Top of Source material

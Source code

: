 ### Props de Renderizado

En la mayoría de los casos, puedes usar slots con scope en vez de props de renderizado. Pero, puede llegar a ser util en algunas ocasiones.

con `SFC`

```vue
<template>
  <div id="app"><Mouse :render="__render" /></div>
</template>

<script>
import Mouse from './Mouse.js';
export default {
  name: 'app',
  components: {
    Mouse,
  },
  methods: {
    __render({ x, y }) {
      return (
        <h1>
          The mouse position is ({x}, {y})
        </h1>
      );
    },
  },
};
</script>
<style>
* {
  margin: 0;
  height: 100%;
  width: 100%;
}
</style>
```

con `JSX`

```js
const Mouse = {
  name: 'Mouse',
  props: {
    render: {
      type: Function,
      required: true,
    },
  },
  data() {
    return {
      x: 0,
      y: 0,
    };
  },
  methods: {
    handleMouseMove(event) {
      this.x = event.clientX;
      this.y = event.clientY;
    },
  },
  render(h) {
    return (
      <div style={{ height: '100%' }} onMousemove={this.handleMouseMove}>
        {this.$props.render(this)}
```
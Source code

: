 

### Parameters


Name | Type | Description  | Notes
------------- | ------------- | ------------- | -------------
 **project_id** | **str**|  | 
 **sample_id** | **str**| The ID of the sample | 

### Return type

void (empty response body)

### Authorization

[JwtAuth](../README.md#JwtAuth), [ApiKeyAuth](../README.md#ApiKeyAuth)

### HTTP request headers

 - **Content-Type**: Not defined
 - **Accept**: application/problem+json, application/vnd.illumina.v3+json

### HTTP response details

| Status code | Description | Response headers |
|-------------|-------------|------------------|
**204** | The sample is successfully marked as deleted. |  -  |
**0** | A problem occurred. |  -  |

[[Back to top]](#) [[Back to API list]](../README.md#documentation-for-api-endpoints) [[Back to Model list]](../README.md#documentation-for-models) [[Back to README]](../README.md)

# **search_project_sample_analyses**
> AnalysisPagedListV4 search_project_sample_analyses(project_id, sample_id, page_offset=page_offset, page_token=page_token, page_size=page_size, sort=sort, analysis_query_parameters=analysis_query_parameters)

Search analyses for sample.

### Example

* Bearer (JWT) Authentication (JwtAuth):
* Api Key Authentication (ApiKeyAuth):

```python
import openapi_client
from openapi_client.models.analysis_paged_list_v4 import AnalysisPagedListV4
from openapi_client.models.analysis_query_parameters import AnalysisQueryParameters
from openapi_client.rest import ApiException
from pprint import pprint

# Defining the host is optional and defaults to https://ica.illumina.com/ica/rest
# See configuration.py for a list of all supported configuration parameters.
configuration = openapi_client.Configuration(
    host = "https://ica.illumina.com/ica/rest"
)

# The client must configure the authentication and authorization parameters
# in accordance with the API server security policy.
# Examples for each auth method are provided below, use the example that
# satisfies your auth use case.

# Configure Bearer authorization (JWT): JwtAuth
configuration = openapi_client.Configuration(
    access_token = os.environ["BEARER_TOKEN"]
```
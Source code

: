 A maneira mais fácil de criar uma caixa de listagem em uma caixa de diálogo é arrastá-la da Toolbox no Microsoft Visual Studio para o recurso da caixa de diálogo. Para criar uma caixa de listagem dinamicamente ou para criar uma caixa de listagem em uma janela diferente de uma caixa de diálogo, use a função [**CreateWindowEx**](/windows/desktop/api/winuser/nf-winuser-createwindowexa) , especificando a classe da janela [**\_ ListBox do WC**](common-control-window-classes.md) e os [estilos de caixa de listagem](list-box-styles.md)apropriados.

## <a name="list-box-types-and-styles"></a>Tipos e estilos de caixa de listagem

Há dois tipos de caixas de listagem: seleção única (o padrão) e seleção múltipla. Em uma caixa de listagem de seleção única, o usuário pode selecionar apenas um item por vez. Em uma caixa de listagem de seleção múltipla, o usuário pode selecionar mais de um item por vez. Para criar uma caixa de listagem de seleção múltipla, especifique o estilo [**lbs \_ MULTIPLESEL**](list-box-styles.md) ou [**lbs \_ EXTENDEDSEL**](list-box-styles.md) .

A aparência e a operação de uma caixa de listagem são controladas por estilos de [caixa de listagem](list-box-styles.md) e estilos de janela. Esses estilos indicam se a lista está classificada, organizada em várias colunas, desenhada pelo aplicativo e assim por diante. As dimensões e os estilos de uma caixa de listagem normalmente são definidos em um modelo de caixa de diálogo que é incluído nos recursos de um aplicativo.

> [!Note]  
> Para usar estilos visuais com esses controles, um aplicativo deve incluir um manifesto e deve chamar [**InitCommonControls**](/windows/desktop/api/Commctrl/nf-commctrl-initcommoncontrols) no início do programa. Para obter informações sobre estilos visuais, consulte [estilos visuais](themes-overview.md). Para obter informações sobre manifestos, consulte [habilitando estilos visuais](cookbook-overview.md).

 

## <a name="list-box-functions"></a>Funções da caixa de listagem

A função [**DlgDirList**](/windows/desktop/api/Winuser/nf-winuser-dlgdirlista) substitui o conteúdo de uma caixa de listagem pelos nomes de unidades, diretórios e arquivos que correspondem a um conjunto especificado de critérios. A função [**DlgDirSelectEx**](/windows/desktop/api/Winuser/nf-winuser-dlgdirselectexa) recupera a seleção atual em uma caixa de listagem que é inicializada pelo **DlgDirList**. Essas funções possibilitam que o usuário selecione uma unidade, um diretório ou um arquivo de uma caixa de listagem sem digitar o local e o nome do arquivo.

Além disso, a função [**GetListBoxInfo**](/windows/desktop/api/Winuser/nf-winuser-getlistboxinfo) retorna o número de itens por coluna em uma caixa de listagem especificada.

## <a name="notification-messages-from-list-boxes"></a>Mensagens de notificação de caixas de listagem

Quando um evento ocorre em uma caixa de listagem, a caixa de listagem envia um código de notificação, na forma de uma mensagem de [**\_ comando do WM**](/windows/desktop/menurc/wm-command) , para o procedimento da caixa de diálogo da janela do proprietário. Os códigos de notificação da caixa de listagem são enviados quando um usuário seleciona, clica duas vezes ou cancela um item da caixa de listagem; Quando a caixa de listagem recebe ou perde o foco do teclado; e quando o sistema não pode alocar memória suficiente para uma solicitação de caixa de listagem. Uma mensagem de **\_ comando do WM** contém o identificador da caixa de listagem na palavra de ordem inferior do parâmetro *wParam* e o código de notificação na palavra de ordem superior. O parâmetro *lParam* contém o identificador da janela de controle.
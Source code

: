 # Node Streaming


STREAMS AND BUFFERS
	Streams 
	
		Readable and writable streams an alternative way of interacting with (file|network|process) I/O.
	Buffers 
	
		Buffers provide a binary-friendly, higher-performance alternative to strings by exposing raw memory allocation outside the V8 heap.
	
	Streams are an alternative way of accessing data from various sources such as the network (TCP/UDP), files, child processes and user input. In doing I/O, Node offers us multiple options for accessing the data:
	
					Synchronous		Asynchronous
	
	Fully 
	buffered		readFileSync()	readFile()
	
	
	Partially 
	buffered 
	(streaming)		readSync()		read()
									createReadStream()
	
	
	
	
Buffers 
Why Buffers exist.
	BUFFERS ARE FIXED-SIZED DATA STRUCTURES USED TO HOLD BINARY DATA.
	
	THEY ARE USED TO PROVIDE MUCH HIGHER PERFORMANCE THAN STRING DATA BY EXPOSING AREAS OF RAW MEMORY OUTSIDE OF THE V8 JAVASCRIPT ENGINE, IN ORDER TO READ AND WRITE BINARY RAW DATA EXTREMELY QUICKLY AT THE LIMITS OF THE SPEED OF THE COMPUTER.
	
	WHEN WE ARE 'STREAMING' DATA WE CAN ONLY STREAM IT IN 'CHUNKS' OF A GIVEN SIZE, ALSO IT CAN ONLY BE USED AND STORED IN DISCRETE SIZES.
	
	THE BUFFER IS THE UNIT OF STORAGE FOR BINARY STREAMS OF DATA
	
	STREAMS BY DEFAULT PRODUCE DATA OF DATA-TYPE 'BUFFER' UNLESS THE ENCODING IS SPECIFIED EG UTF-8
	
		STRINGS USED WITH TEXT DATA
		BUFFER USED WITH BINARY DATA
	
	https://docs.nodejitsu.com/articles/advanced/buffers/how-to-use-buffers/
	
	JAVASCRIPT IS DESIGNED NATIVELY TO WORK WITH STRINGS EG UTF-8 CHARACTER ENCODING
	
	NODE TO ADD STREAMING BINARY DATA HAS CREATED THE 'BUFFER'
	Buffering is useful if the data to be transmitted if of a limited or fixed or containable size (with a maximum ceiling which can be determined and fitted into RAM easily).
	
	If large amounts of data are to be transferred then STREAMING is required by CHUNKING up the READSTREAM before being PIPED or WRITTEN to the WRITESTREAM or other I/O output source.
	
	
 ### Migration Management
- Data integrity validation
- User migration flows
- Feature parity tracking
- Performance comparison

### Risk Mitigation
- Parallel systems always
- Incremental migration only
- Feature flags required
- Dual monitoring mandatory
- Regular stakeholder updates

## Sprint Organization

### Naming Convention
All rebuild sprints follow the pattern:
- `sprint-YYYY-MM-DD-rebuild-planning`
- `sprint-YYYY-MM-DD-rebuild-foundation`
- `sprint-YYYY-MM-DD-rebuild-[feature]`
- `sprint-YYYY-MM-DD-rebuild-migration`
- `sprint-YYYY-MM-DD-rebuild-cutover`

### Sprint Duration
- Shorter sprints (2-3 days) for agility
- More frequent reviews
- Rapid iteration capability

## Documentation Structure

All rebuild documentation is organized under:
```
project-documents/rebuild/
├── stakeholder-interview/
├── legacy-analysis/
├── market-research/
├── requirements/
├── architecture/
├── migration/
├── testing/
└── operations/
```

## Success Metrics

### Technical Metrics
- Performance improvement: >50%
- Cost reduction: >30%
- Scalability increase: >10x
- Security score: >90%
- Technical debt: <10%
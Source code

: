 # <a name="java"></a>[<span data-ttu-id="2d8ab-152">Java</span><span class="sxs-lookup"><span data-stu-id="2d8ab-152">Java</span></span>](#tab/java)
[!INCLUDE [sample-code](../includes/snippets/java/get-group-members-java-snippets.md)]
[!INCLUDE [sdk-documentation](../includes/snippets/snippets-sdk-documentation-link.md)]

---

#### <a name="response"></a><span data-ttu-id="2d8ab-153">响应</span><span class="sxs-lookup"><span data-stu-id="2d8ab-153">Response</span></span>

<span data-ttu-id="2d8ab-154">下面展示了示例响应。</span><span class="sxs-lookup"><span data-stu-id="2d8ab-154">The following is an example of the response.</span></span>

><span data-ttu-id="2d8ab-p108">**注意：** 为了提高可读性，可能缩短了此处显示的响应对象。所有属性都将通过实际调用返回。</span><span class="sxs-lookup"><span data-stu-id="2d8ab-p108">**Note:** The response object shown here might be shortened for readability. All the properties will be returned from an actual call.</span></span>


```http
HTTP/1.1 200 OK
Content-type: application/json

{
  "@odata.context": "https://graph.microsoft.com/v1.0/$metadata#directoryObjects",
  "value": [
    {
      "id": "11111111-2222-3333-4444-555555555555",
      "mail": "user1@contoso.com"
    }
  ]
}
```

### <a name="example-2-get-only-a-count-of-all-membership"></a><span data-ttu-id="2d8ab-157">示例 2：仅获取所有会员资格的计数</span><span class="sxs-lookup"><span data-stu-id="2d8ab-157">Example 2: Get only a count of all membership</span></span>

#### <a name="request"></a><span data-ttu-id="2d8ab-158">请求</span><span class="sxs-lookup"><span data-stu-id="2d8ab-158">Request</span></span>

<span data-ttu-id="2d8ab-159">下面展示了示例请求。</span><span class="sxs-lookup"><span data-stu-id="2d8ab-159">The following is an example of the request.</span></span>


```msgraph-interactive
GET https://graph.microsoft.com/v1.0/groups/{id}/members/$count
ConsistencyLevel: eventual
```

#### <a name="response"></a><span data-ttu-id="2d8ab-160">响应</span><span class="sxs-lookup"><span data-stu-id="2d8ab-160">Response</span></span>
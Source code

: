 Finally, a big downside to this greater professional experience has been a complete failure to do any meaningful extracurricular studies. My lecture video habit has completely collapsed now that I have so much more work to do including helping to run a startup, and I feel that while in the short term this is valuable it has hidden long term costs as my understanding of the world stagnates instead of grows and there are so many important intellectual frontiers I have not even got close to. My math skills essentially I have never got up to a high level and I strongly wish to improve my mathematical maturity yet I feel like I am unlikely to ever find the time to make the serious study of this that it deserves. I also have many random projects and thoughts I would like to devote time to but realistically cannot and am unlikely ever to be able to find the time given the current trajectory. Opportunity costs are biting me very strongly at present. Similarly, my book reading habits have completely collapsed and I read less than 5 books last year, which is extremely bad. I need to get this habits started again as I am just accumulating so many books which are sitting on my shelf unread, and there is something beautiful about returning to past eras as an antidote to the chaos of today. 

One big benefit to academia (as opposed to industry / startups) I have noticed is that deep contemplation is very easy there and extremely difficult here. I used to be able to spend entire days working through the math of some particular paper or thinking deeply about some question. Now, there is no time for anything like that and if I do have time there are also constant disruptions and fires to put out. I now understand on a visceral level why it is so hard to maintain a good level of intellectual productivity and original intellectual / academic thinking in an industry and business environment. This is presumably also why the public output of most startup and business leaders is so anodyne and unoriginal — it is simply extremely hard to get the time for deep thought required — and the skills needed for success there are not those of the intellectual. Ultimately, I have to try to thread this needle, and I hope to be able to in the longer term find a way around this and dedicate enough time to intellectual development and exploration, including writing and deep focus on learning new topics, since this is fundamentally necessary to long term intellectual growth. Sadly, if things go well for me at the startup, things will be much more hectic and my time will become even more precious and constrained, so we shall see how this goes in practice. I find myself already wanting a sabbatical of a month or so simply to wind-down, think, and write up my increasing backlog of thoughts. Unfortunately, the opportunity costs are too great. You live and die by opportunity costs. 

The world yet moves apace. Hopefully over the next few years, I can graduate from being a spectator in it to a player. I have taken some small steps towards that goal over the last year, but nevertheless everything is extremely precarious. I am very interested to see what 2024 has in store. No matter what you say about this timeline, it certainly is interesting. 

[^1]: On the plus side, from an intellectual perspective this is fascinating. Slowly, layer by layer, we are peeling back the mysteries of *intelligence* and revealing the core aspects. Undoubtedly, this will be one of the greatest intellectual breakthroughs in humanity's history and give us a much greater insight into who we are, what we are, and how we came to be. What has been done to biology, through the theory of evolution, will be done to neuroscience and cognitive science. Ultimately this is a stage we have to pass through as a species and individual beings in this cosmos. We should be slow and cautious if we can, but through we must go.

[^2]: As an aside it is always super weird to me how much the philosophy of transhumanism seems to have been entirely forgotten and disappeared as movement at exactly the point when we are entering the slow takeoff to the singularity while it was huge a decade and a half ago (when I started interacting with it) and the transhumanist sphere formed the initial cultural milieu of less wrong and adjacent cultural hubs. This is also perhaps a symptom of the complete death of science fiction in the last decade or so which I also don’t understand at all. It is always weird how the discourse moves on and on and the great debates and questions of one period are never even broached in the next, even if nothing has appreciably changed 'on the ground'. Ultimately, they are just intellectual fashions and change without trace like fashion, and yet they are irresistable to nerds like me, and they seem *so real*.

Bottom of Source material

What is being asked -> Copy the lines above exactly. Start with the line containing "- More frequent reviews", end with the line containing "of the response.</span></span>", and include both.

Task output ->
- More frequent reviews
- Rapid iteration capability

## Documentation Structure

All rebuild documentation is organized under:
```
project-documents/rebuild/
├── stakeholder-interview/
├── legacy-analysis/
├── market-research/
├── requirements/
├── architecture/
├── migration/
├── testing/
└── operations/
```

## Success Metrics

### Technical Metrics
- Performance improvement: >50%
- Cost reduction: >30%
- Scalability increase: >10x
- Security score: >90%
- Technical debt: <10%
Source code

: # <a name="java"></a>[<span data-ttu-id="2d8ab-152">Java</span><span class="sxs-lookup"><span data-stu-id="2d8ab-152">Java</span></span>](#tab/java)
[!INCLUDE [sample-code](../includes/snippets/java/get-group-members-java-snippets.md)]
[!INCLUDE [sdk-documentation](../includes/snippets/snippets-sdk-documentation-link.md)]

---

#### <a name="response"></a><span data-ttu-id="2d8ab-153">响应</span><span class="sxs-lookup"><span data-stu-id="2d8ab-153">Response</span></span>

<span data-ttu-id="2d8ab-154">下面展示了示例响应。</span><span class="sxs-lookup"><span data-stu-id="2d8ab-154">The following is an example of the response.</span></span>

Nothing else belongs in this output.